* [Exercise requirements]: Go through the material below, count the lines with the word "stone", and reply with the count alone.

* [Supplied records]:

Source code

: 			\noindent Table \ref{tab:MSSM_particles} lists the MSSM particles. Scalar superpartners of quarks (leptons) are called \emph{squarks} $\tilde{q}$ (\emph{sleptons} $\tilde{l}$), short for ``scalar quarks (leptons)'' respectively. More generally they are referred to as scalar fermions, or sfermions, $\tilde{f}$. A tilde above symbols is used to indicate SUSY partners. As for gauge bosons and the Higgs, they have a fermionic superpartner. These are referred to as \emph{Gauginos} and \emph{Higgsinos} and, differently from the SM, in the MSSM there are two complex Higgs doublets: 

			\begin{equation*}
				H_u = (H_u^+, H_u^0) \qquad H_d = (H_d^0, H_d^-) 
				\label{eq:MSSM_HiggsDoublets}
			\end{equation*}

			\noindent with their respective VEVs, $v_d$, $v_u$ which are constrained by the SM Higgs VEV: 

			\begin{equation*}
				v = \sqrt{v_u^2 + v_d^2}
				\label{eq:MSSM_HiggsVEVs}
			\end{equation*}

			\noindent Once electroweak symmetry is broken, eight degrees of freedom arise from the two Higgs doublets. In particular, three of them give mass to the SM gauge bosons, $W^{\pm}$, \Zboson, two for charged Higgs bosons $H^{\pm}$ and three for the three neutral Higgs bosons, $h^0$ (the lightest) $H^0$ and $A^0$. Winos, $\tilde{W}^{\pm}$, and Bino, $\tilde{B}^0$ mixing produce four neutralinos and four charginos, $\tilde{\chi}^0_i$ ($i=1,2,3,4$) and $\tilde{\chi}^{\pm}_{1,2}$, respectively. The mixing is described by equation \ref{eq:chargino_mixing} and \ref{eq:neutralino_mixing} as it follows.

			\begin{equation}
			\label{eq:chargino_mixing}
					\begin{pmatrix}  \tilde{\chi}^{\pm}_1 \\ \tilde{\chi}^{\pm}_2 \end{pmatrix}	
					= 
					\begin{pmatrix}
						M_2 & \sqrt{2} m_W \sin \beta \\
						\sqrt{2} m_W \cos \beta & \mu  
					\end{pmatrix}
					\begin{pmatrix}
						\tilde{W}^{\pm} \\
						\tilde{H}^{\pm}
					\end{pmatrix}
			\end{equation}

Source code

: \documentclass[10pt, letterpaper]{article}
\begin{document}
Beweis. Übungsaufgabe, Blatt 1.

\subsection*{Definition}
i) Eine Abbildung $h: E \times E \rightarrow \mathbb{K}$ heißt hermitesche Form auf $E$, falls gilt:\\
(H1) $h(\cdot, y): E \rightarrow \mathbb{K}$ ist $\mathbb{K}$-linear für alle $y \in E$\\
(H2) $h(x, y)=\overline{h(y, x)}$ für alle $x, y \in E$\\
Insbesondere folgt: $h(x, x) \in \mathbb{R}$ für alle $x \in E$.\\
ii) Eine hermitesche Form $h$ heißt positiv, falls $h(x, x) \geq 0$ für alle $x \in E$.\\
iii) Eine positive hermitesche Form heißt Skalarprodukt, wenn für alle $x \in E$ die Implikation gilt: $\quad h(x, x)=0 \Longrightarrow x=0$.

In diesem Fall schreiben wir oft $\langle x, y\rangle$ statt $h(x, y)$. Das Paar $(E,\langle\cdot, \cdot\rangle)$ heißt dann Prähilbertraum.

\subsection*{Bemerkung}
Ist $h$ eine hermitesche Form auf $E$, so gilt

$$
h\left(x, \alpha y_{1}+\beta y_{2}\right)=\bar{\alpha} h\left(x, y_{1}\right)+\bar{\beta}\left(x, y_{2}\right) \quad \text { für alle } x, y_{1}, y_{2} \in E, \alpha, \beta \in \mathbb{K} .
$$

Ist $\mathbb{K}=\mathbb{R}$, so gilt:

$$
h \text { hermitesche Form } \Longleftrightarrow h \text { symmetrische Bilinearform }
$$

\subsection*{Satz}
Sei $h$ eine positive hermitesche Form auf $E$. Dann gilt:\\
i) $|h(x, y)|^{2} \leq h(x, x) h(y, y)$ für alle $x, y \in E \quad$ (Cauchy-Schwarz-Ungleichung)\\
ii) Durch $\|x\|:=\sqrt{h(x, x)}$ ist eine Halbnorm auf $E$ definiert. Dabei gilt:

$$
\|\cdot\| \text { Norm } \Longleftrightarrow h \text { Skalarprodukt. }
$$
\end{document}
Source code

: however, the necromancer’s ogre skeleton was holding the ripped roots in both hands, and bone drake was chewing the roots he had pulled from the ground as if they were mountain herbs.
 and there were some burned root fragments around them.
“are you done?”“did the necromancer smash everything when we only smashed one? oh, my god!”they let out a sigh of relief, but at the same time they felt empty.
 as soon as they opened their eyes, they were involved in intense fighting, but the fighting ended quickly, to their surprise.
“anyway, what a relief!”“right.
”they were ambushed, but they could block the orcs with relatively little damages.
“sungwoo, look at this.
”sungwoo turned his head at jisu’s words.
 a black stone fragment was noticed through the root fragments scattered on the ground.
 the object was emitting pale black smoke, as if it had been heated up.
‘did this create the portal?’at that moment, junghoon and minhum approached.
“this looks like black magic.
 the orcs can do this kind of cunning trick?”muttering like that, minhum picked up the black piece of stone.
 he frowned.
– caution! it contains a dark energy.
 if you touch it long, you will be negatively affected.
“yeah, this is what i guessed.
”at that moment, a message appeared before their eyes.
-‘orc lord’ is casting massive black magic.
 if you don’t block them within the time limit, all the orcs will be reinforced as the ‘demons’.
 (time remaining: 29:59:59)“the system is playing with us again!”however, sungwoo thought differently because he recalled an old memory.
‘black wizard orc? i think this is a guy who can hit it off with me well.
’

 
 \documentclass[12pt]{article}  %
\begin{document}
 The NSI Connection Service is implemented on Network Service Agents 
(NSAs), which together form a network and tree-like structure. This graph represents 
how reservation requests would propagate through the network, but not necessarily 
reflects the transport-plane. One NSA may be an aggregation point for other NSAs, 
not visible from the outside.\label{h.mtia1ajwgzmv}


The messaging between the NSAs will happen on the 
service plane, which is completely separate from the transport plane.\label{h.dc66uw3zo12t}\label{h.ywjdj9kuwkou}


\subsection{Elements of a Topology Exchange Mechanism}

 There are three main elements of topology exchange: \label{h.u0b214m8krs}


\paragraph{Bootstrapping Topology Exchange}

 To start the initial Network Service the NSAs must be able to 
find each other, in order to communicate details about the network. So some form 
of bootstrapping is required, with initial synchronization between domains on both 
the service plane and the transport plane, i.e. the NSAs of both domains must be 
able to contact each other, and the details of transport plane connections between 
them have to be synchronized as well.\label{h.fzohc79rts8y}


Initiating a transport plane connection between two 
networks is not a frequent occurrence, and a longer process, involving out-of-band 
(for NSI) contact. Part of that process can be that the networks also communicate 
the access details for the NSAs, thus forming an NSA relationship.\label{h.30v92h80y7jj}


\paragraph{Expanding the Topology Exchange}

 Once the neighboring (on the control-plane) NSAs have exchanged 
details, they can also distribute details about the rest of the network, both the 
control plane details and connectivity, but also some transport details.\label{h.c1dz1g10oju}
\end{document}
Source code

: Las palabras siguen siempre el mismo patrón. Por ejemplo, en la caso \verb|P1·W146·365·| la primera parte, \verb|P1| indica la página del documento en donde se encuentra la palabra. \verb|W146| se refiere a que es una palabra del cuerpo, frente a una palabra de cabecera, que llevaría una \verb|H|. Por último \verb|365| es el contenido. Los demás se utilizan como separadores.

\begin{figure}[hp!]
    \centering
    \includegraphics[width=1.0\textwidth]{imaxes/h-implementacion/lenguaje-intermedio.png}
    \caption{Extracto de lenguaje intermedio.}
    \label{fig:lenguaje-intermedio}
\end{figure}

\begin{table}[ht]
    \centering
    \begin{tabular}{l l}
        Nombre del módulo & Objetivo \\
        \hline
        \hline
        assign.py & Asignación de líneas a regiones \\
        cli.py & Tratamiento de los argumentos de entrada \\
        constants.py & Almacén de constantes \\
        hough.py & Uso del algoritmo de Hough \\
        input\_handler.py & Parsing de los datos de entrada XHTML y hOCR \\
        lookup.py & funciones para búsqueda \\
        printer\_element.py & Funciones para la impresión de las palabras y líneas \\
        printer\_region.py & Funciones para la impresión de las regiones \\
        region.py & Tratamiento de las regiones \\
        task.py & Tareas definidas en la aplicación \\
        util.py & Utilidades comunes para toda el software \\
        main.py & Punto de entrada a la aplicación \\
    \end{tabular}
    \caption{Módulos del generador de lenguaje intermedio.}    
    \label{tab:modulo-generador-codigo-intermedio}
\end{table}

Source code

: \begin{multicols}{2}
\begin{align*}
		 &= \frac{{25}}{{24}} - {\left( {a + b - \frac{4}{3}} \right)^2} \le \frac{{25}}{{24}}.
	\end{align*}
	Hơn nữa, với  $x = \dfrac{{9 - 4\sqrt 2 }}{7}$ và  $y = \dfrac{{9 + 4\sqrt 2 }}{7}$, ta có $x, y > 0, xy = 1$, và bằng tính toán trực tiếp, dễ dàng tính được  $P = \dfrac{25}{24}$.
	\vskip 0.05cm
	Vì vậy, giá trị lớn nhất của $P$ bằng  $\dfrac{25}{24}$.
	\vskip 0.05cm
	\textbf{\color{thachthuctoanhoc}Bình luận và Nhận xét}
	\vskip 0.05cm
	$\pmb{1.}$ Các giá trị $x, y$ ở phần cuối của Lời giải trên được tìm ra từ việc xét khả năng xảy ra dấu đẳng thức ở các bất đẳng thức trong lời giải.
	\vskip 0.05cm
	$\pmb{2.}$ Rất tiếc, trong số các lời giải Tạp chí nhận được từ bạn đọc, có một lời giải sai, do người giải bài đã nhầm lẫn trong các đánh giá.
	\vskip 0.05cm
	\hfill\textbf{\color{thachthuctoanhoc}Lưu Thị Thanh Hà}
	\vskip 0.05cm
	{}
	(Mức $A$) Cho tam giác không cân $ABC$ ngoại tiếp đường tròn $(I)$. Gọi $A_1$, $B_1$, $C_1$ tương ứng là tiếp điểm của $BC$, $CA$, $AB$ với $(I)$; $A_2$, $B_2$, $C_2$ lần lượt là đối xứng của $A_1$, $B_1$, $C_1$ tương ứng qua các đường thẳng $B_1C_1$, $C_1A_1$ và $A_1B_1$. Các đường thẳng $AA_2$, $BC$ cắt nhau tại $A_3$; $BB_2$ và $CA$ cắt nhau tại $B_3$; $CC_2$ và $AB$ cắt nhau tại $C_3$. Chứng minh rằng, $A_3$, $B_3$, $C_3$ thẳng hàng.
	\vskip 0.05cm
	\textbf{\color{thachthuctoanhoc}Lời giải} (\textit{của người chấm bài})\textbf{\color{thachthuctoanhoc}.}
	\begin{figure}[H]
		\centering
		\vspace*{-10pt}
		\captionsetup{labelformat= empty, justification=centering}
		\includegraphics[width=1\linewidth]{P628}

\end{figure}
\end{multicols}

* [Task answer]: 2